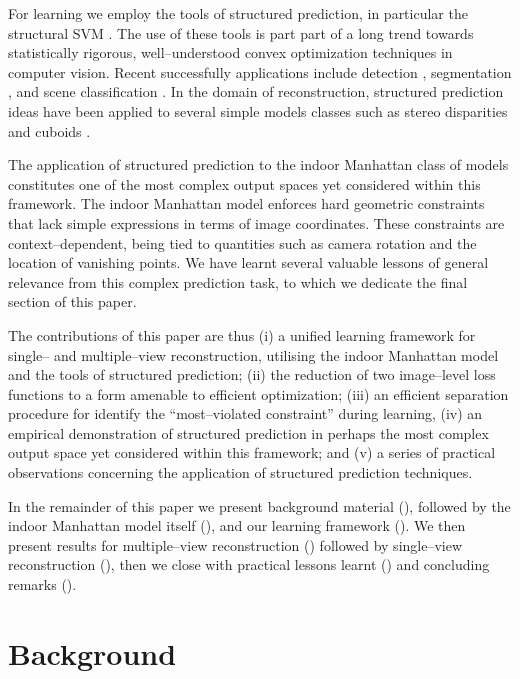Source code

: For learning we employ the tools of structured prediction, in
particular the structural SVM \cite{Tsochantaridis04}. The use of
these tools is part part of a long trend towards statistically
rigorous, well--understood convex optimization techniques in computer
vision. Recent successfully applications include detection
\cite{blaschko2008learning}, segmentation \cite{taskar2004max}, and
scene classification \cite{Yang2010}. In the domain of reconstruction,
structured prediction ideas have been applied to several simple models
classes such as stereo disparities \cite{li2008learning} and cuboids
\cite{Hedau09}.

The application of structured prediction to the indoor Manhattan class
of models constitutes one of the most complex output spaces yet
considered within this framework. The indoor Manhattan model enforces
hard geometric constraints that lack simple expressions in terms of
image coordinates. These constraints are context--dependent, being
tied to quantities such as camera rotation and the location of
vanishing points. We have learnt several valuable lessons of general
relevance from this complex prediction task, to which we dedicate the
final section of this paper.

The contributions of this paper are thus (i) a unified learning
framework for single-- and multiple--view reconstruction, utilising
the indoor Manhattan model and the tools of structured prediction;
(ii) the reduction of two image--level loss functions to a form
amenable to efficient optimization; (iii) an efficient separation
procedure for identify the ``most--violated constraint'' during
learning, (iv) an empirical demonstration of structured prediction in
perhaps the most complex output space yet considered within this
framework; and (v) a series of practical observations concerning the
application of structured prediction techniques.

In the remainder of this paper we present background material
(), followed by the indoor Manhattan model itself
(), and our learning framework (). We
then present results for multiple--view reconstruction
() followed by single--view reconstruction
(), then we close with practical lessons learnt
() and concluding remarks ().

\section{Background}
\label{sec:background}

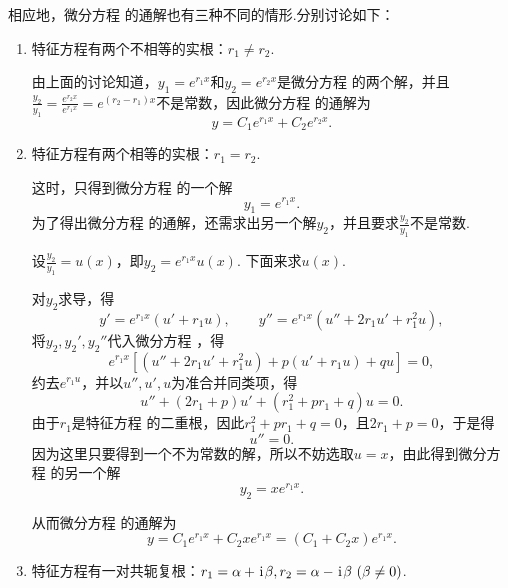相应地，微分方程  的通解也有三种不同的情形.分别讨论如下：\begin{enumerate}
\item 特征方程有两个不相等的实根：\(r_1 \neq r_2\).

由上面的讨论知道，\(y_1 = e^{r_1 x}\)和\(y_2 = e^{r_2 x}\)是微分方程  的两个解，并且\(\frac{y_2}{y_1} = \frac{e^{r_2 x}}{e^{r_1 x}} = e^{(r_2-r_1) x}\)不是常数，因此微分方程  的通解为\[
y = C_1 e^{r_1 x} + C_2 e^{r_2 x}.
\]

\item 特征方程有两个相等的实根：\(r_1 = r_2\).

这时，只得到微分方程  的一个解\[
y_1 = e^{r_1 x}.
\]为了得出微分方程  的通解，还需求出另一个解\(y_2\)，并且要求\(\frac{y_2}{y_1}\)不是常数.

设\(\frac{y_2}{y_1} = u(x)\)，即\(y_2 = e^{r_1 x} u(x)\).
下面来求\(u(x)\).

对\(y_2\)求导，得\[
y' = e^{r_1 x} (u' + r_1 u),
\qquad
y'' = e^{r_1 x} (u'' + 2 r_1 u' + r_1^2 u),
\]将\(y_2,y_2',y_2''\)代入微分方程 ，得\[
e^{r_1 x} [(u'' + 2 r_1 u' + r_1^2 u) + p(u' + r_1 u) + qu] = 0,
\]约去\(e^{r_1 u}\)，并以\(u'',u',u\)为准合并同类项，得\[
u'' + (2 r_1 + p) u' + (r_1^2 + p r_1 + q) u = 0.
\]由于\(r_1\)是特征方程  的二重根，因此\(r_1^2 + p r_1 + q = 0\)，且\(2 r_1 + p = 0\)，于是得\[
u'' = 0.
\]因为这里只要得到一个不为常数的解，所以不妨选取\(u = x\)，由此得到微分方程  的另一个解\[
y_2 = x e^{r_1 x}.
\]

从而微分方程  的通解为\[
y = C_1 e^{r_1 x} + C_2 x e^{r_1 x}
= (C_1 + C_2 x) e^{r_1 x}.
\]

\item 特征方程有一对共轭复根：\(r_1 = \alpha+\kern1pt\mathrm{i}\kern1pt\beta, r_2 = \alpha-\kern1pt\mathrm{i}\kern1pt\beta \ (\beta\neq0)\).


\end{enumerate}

WHAT YOU WILL DO: Transcribe each entry above without alteration, but keep the pictures out.

RESPONSE AREA:
Source code

: For learning we employ the tools of structured prediction, in
particular the structural SVM \cite{Tsochantaridis04}. The use of
these tools is part part of a long trend towards statistically
rigorous, well--understood convex optimization techniques in computer
vision. Recent successfully applications include detection
\cite{blaschko2008learning}, segmentation \cite{taskar2004max}, and
scene classification \cite{Yang2010}. In the domain of reconstruction,
structured prediction ideas have been applied to several simple models
classes such as stereo disparities \cite{li2008learning} and cuboids
\cite{Hedau09}.

The application of structured prediction to the indoor Manhattan class
of models constitutes one of the most complex output spaces yet
considered within this framework. The indoor Manhattan model enforces
hard geometric constraints that lack simple expressions in terms of
image coordinates. These constraints are context--dependent, being
tied to quantities such as camera rotation and the location of
vanishing points. We have learnt several valuable lessons of general
relevance from this complex prediction task, to which we dedicate the
final section of this paper.

The contributions of this paper are thus (i) a unified learning
framework for single-- and multiple--view reconstruction, utilising
the indoor Manhattan model and the tools of structured prediction;
(ii) the reduction of two image--level loss functions to a form
amenable to efficient optimization; (iii) an efficient separation
procedure for identify the ``most--violated constraint'' during
learning, (iv) an empirical demonstration of structured prediction in
perhaps the most complex output space yet considered within this
framework; and (v) a series of practical observations concerning the
application of structured prediction techniques.

In the remainder of this paper we present background material
(), followed by the indoor Manhattan model itself
(), and our learning framework (). We
then present results for multiple--view reconstruction
() followed by single--view reconstruction
(), then we close with practical lessons learnt
() and concluding remarks ().

\section{Background}
\label{sec:background}

相应地，微分方程  的通解也有三种不同的情形.分别讨论如下：\begin{enumerate}
\item 特征方程有两个不相等的实根：\(r_1 \neq r_2\).

由上面的讨论知道，\(y_1 = e^{r_1 x}\)和\(y_2 = e^{r_2 x}\)是微分方程  的两个解，并且\(\frac{y_2}{y_1} = \frac{e^{r_2 x}}{e^{r_1 x}} = e^{(r_2-r_1) x}\)不是常数，因此微分方程  的通解为\[
y = C_1 e^{r_1 x} + C_2 e^{r_2 x}.
\]

\item 特征方程有两个相等的实根：\(r_1 = r_2\).

这时，只得到微分方程  的一个解\[
y_1 = e^{r_1 x}.
\]为了得出微分方程  的通解，还需求出另一个解\(y_2\)，并且要求\(\frac{y_2}{y_1}\)不是常数.

设\(\frac{y_2}{y_1} = u(x)\)，即\(y_2 = e^{r_1 x} u(x)\).
下面来求\(u(x)\).

对\(y_2\)求导，得\[
y' = e^{r_1 x} (u' + r_1 u),
\qquad
y'' = e^{r_1 x} (u'' + 2 r_1 u' + r_1^2 u),
\]将\(y_2,y_2',y_2''\)代入微分方程 ，得\[
e^{r_1 x} [(u'' + 2 r_1 u' + r_1^2 u) + p(u' + r_1 u) + qu] = 0,
\]约去\(e^{r_1 u}\)，并以\(u'',u',u\)为准合并同类项，得\[
u'' + (2 r_1 + p) u' + (r_1^2 + p r_1 + q) u = 0.
\]由于\(r_1\)是特征方程  的二重根，因此\(r_1^2 + p r_1 + q = 0\)，且\(2 r_1 + p = 0\)，于是得\[
u'' = 0.
\]因为这里只要得到一个不为常数的解，所以不妨选取\(u = x\)，由此得到微分方程  的另一个解\[
y_2 = x e^{r_1 x}.
\]

从而微分方程  的通解为\[
y = C_1 e^{r_1 x} + C_2 x e^{r_1 x}
= (C_1 + C_2 x) e^{r_1 x}.
\]

\item 特征方程有一对共轭复根：\(r_1 = \alpha+\kern1pt\mathrm{i}\kern1pt\beta, r_2 = \alpha-\kern1pt\mathrm{i}\kern1pt\beta \ (\beta\neq0)\).


\end{enumerate}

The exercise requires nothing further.